#### Material to process:
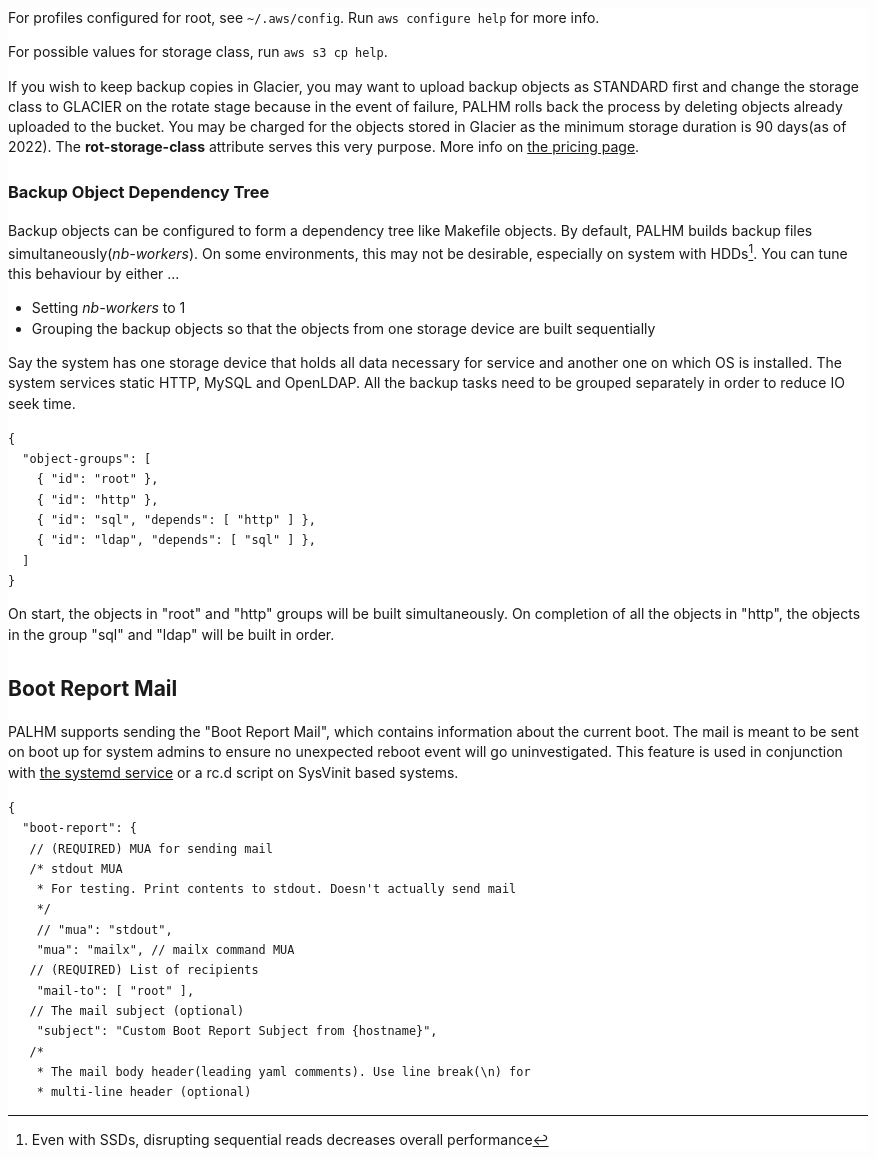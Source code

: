 For profiles configured for root, see `~/.aws/config`. Run `aws configure help`
for more info.

For possible values for storage class, run `aws s3 cp help`.

If you wish to keep backup copies in Glacier, you may want to upload backup
objects as STANDARD first and change the storage class to GLACIER on the rotate
stage because in the event of failure, PALHM rolls back the process by deleting
objects already uploaded to the bucket. You may be charged for the objects
stored in Glacier as the minimum storage duration is 90 days(as of 2022). The
**rot-storage-class** attribute serves this very purpose. More info on [the
pricing page](https://aws.amazon.com/s3/pricing/).

### Backup Object Dependency Tree
Backup objects can be configured to form a dependency tree like Makefile
objects. By default, PALHM builds backup files simultaneously(*nb-workers*). On
some environments, this may not be desirable, especially on system with
HDDs[^1]. You can tune this behaviour by either ...

* Setting *nb-workers* to 1
* Grouping the backup objects so that the objects from one storage device are
  built sequentially

Say the system has one storage device that holds all data necessary for service
and another one on which OS is installed. The system services static HTTP, MySQL
and OpenLDAP. All the backup tasks need to be grouped separately in order to
reduce IO seek time.

```jsonc
{
  "object-groups": [
    { "id": "root" },
    { "id": "http" },
    { "id": "sql", "depends": [ "http" ] },
    { "id": "ldap", "depends": [ "sql" ] },
  ]
}
```

On start, the objects in "root" and "http" groups will be built simultaneously.
On completion of all the objects in "http", the objects in the group "sql" and
"ldap" will be built in order.

## Boot Report Mail
PALHM supports sending the "Boot Report Mail", which contains information about
the current boot. The mail is meant to be sent on boot up for system admins to
ensure no unexpected reboot event will go uninvestigated. This feature is used
in conjunction with [the systemd service](src/conf/palhm-boot-report.service)
or a rc.d script on SysVinit based systems.

```jsonc
{
  "boot-report": {
   // (REQUIRED) MUA for sending mail
   /* stdout MUA
    * For testing. Print contents to stdout. Doesn't actually send mail
    */
    // "mua": "stdout",
    "mua": "mailx", // mailx command MUA
   // (REQUIRED) List of recipients
    "mail-to": [ "root" ],
   // The mail subject (optional)
    "subject": "Custom Boot Report Subject from {hostname}",
   /*
    * The mail body header(leading yaml comments). Use line break(\n) for
    * multi-line header (optional)
```

[^1]: Even with SSDs, disrupting sequential reads decreases overall performance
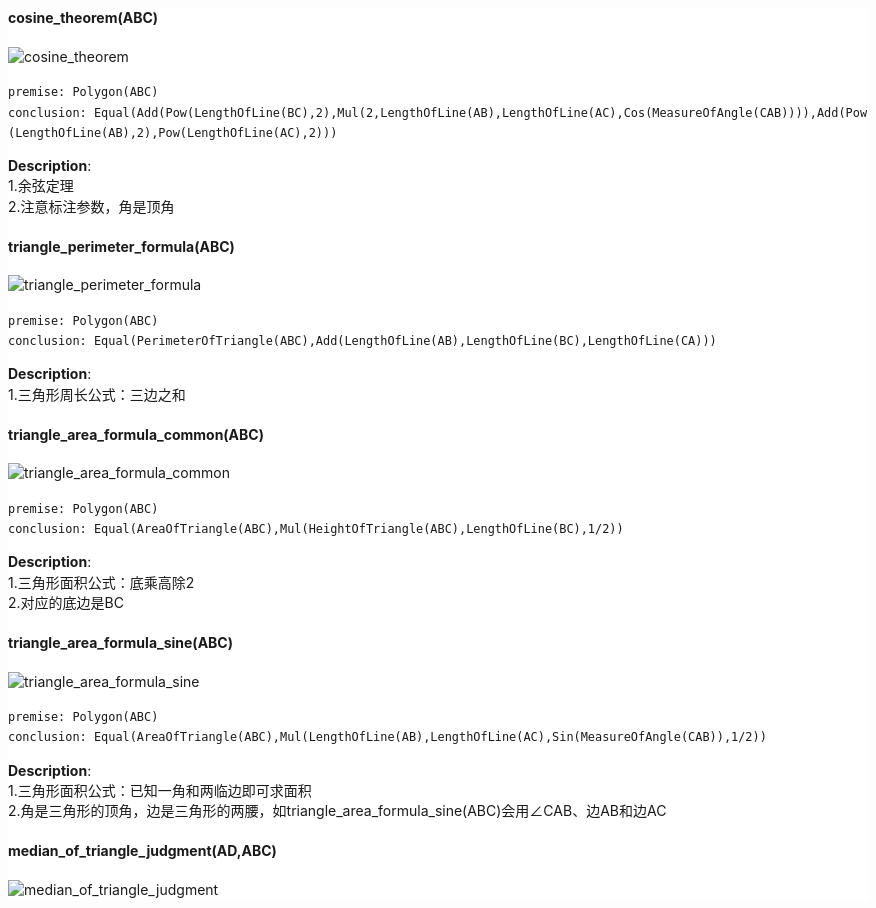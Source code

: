 #### cosine_theorem(ABC)
<div>
    <img src="pic/cosine_theorem.png" alt="cosine_theorem" width="15%">
</div>

    premise: Polygon(ABC)
    conclusion: Equal(Add(Pow(LengthOfLine(BC),2),Mul(2,LengthOfLine(AB),LengthOfLine(AC),Cos(MeasureOfAngle(CAB)))),Add(Pow(LengthOfLine(AB),2),Pow(LengthOfLine(AC),2)))

**Description**:  
1.余弦定理  
2.注意标注参数，角是顶角

#### triangle_perimeter_formula(ABC)
<div>
    <img src="pic/triangle_perimeter_formula.png" alt="triangle_perimeter_formula" width="15%">
</div>

    premise: Polygon(ABC)
    conclusion: Equal(PerimeterOfTriangle(ABC),Add(LengthOfLine(AB),LengthOfLine(BC),LengthOfLine(CA)))

**Description**:  
1.三角形周长公式：三边之和

#### triangle_area_formula_common(ABC)
<div>
    <img src="pic/triangle_area_formula_common.png" alt="triangle_area_formula_common" width="15%">
</div>

    premise: Polygon(ABC)
    conclusion: Equal(AreaOfTriangle(ABC),Mul(HeightOfTriangle(ABC),LengthOfLine(BC),1/2))

**Description**:  
1.三角形面积公式：底乘高除2  
2.对应的底边是BC

#### triangle_area_formula_sine(ABC)
<div>
    <img src="pic/triangle_area_formula_sine.png" alt="triangle_area_formula_sine" width="15%">
</div>

    premise: Polygon(ABC)
    conclusion: Equal(AreaOfTriangle(ABC),Mul(LengthOfLine(AB),LengthOfLine(AC),Sin(MeasureOfAngle(CAB)),1/2))

**Description**:  
1.三角形面积公式：已知一角和两临边即可求面积  
2.角是三角形的顶角，边是三角形的两腰，如triangle_area_formula_sine(ABC)会用∠CAB、边AB和边AC

#### median_of_triangle_judgment(AD,ABC)
<div>
    <img src="pic/median_of_triangle_judgment.png" alt="median_of_triangle_judgment" width="15%">
</div>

#### What you will do:
What is needed is an exact copy of the lines from the start of the listing above through the line that holds "the current boot.", with the pictures left out.

#### Answer section:
Source code

: For profiles configured for root, see `~/.aws/config`. Run `aws configure help`
for more info.

For possible values for storage class, run `aws s3 cp help`.

If you wish to keep backup copies in Glacier, you may want to upload backup
objects as STANDARD first and change the storage class to GLACIER on the rotate
stage because in the event of failure, PALHM rolls back the process by deleting
objects already uploaded to the bucket. You may be charged for the objects
stored in Glacier as the minimum storage duration is 90 days(as of 2022). The
**rot-storage-class** attribute serves this very purpose. More info on [the
pricing page](https://aws.amazon.com/s3/pricing/).

### Backup Object Dependency Tree
Backup objects can be configured to form a dependency tree like Makefile
objects. By default, PALHM builds backup files simultaneously(*nb-workers*). On
some environments, this may not be desirable, especially on system with
HDDs[^1]. You can tune this behaviour by either ...

* Setting *nb-workers* to 1
* Grouping the backup objects so that the objects from one storage device are
  built sequentially

Say the system has one storage device that holds all data necessary for service
and another one on which OS is installed. The system services static HTTP, MySQL
and OpenLDAP. All the backup tasks need to be grouped separately in order to
reduce IO seek time.

```jsonc
{
  "object-groups": [
    { "id": "root" },
    { "id": "http" },
    { "id": "sql", "depends": [ "http" ] },
    { "id": "ldap", "depends": [ "sql" ] },
  ]
}
```

On start, the objects in "root" and "http" groups will be built simultaneously.
On completion of all the objects in "http", the objects in the group "sql" and
"ldap" will be built in order.

## Boot Report Mail
PALHM supports sending the "Boot Report Mail", which contains information about
the current boot. The mail is meant to be sent on boot up for system admins to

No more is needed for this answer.